Four UB undergraduates currently are working in Davies' lab as part of his team of about a dozen-he has had more than 20 undergraduates as co-authors in past publications. Davies feels that research experience lets undergraduates develop skills for the chemistry job market.
"I have great fun teaching," emphasized Davies, who has developed special problem-solving sessions for his undergraduate students, "like a tutorial." At UB, he has used that approach both in a small class and in a large undergraduate class of about 200 students.
The opportunity to work in a more research-oriented program was the main attraction of UB for Davies, lead investigator for more than $1.9 million in grants, three from the National Institutes of Health and one from the National Science Foundation. And UB's new chemistry building and facilities definitely added to the advantages, he said.
His team has developed a method for making tropanes (chemical compounds that are very selective in their interactions with the central nervous system) that is very flexible, with the potential to target drug addiction and depression. The research may have implications for treating Alzheimer's disease.
Another offshoot for the tropane research is the possibility of developing diagnostic agents for various central nervous system diseases.
"It's a very practical chemistry, so that if it does work, we would plan for it to be very useful in many directions," Davies said.
"I used to have this philosophy that one should do research for around a three-year period in one area and then hopefully move into a fresh area and totally rejuvenate oneself," Davies said, "until I started a project in about 1985 that continued to blossom. We've continued to expand with it since then.
"We developed a rather esoteric little chemical reaction that turns out to have a lot of flexibility as far as what sort of compounds it can make," he said.

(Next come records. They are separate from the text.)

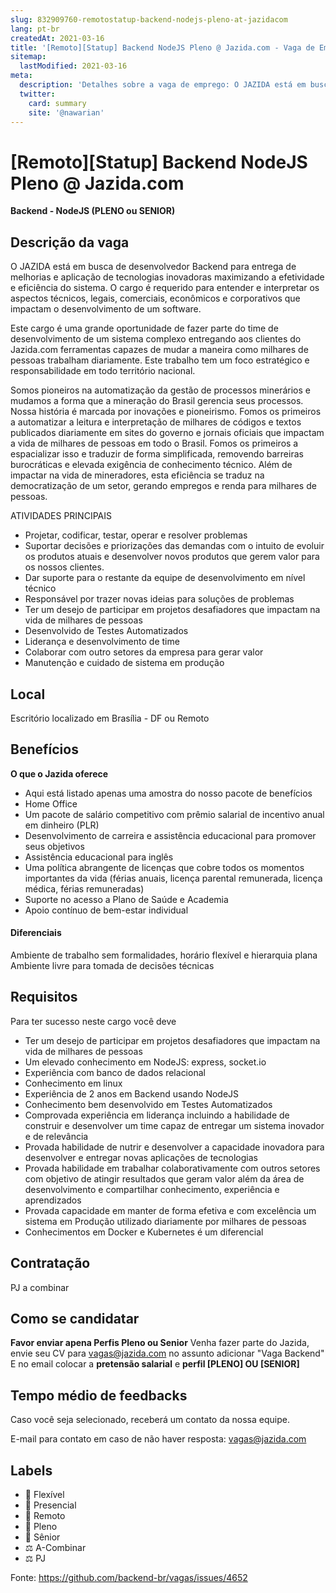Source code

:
 ```yaml
---
slug: 832909760-remotostatup-backend-nodejs-pleno-at-jazidacom
lang: pt-br
createdAt: 2021-03-16
title: '[Remoto][Statup] Backend NodeJS Pleno @ Jazida.com - Vaga de Emprego'
sitemap:
  lastModified: 2021-03-16
meta:
  description: 'Detalhes sobre a vaga de emprego: O JAZIDA está em busca de desenvolvedor Backend para entrega de melhorias e aplicação de tecnologias inovadoras maximizando a efetividade e eficiência do sistema. O cargo é requerido para entender e interpretar os aspectos técnicos, legais, comerciais, econômicos e corporativos que impactam o desenvolvimento de um software.  Este cargo é uma grande oportunidade de fazer parte do time de desenvolvimento de um sistema complexo entregando aos clientes do Jazida.com ferramentas capazes de mudar a maneira como milhares de pessoas trabalham diariamente. Este trabalho tem um foco estratégico e responsabilidade em todo território nacional.  Somos pioneiros na automatização da gestão de processos minerários e mudamos a forma que a mineração do Brasil gerencia seus processos.  Nossa história é marcada por inovações e pioneirismo. Fomos os primeiros a automatizar a leitura e interpretação de milhares de códigos e textos publicados diariamente em sites do governo e jornais oficiais que impactam a vida de milhares de pessoas em todo o Brasil. Fomos os primeiros a espacializar isso e traduzir de forma simplificada, removendo barreiras burocráticas e elevada exigência de conhecimento técnico. Além de impactar na vida de mineradores, esta eficiência se traduz na democratização de um setor, gerando empregos e renda para milhares de pessoas.  ATIVIDADES PRINCIPAIS - Projetar, codificar, testar, operar e resolver problemas - Suportar decisões e priorizações das demandas com o intuito de evoluir os produtos atuais e desenvolver novos produtos que gerem valor para os nossos clientes. - Dar suporte para o restante da equipe de desenvolvimento em nível técnico - Responsável por trazer novas ideias para soluções de problemas - Ter um desejo de participar em projetos desafiadores que impactam na vida de milhares de pessoas - Desenvolvido de Testes Automatizados - Liderança e desenvolvimento de time - Colaborar com outro setores da empresa para gerar valor - Manutenção e cuidado de sistema em produção'
  twitter:
    card: summary
    site: '@nawarian'
---
```


# [Remoto][Statup] Backend NodeJS Pleno @ Jazida.com

**Backend - NodeJS (PLENO ou SENIOR)**

## Descrição da vaga

O JAZIDA está em busca de desenvolvedor Backend para entrega de melhorias e aplicação de tecnologias inovadoras maximizando a efetividade e eficiência do sistema. O cargo é requerido para entender e interpretar os aspectos técnicos, legais, comerciais, econômicos e corporativos que impactam o desenvolvimento de um software. 

Este cargo é uma grande oportunidade de fazer parte  do time de desenvolvimento de um sistema complexo entregando aos clientes do Jazida.com ferramentas capazes de mudar a maneira como milhares de pessoas trabalham diariamente. Este trabalho tem um foco estratégico e responsabilidade em todo território nacional.  

Somos pioneiros na automatização da gestão de processos minerários e mudamos a forma que a mineração do Brasil gerencia seus processos.  
Nossa história é marcada por inovações e pioneirismo. Fomos os primeiros a automatizar a leitura e interpretação de milhares de códigos e textos publicados diariamente em sites do governo e jornais oficiais que impactam a vida de milhares de pessoas em todo o Brasil. Fomos os primeiros a espacializar isso e traduzir de forma simplificada, removendo barreiras burocráticas e elevada exigência de conhecimento técnico. Além de impactar na vida de mineradores, esta eficiência se traduz na democratização de um setor, gerando empregos e renda para milhares de pessoas. 

ATIVIDADES PRINCIPAIS

- Projetar, codificar, testar, operar e resolver problemas
- Suportar decisões e priorizações das demandas com o intuito de evoluir os produtos atuais e desenvolver novos produtos que gerem valor para os nossos clientes.
- Dar suporte para o restante da equipe de desenvolvimento em nível técnico
- Responsável por trazer novas ideias para soluções de problemas
- Ter um desejo de participar em projetos desafiadores que impactam na vida de milhares de pessoas 
- Desenvolvido de Testes Automatizados 
- Liderança e desenvolvimento de time
- Colaborar com outro setores da empresa para gerar valor
- Manutenção e cuidado de sistema em produção


## Local

Escritório localizado em Brasília - DF ou Remoto

## Benefícios

**O que o Jazida oferece** 

- Aqui está listado apenas uma amostra do nosso pacote de benefícios 
- Home Office 
- Um pacote de salário competitivo com prêmio salarial de incentivo anual em dinheiro (PLR) 
- Desenvolvimento de carreira e assistência educacional para promover seus objetivos 
- Assistência educacional para inglês 
- Uma política abrangente de licenças que cobre todos os momentos importantes da vida (férias anuais, licença parental remunerada, licença médica, férias remuneradas) 
- Suporte no acesso a Plano de Saúde e Academia 
- Apoio contínuo de bem-estar individual  

#### Diferenciais

Ambiente de trabalho sem formalidades, horário flexível e hierarquia plana 
Ambiente livre para tomada de decisões técnicas


## Requisitos

Para ter sucesso neste cargo você deve 

- Ter um desejo de participar em projetos desafiadores que impactam na vida de milhares de pessoas 
- Um elevado conhecimento em NodeJS: express, socket.io 
- Experiência com banco de dados relacional
- Conhecimento em linux 
- Experiência de 2 anos em Backend usando NodeJS
- Conhecimento bem desenvolvido em Testes Automatizados 
- Comprovada experiência em liderança incluindo a habilidade de construir e desenvolver um time capaz de entregar um sistema inovador e de relevância 
- Provada habilidade de nutrir e desenvolver a capacidade inovadora para desenvolver e entregar novas aplicações de tecnologias 
- Provada habilidade em trabalhar colaborativamente com outros setores com objetivo de atingir resultados que geram valor além da área de desenvolvimento e compartilhar conhecimento, experiência e aprendizados 
- Provada capacidade em manter de forma efetiva e com excelência um sistema em Produção utilizado diariamente por milhares de pessoas 
- Conhecimentos em Docker e Kubernetes é um diferencial 

## Contratação

PJ a combinar

## Como se candidatar

**Favor enviar apena Perfis Pleno ou Senior**
Venha fazer parte do Jazida, envie seu CV para vagas@jazida.com no assunto adicionar "Vaga Backend" E no email colocar a **pretensão salarial** e **perfil [PLENO] OU [SENIOR]**

## Tempo médio de feedbacks

Caso você seja selecionado, receberá um contato da nossa equipe.

E-mail para contato em caso de não haver resposta: vagas@jazida.com

## Labels

- 🏢 Flexível
- 🏢 Presencial
- 🏢 Remoto
- 👨 Pleno
- 👴 Sênior
- ⚖️ A-Combinar
- ⚖️ PJ


Fonte: https://github.com/backend-br/vagas/issues/4652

"In the drug abuse area, we found that our chemistry allowed us to make what looked like really valuable compounds in terms of potential medications for cocaine addiction that simply hadn't been made before and yet they seemed obvious ones...They've been very difficult to make," he said, but "using our chemistry, (the research) turned out to be very straightforward."
Davies' research groups are testing the tropane compounds. If they pass toxicology studies at NIH, then the next step could be clinical trials.
Davies said the move to UB had advantages beyond his professional life as a researcher and teacher. The move came with "perfect timing," since his children were nearing school age. "The school systems here are great, much better than North Carolina," he said.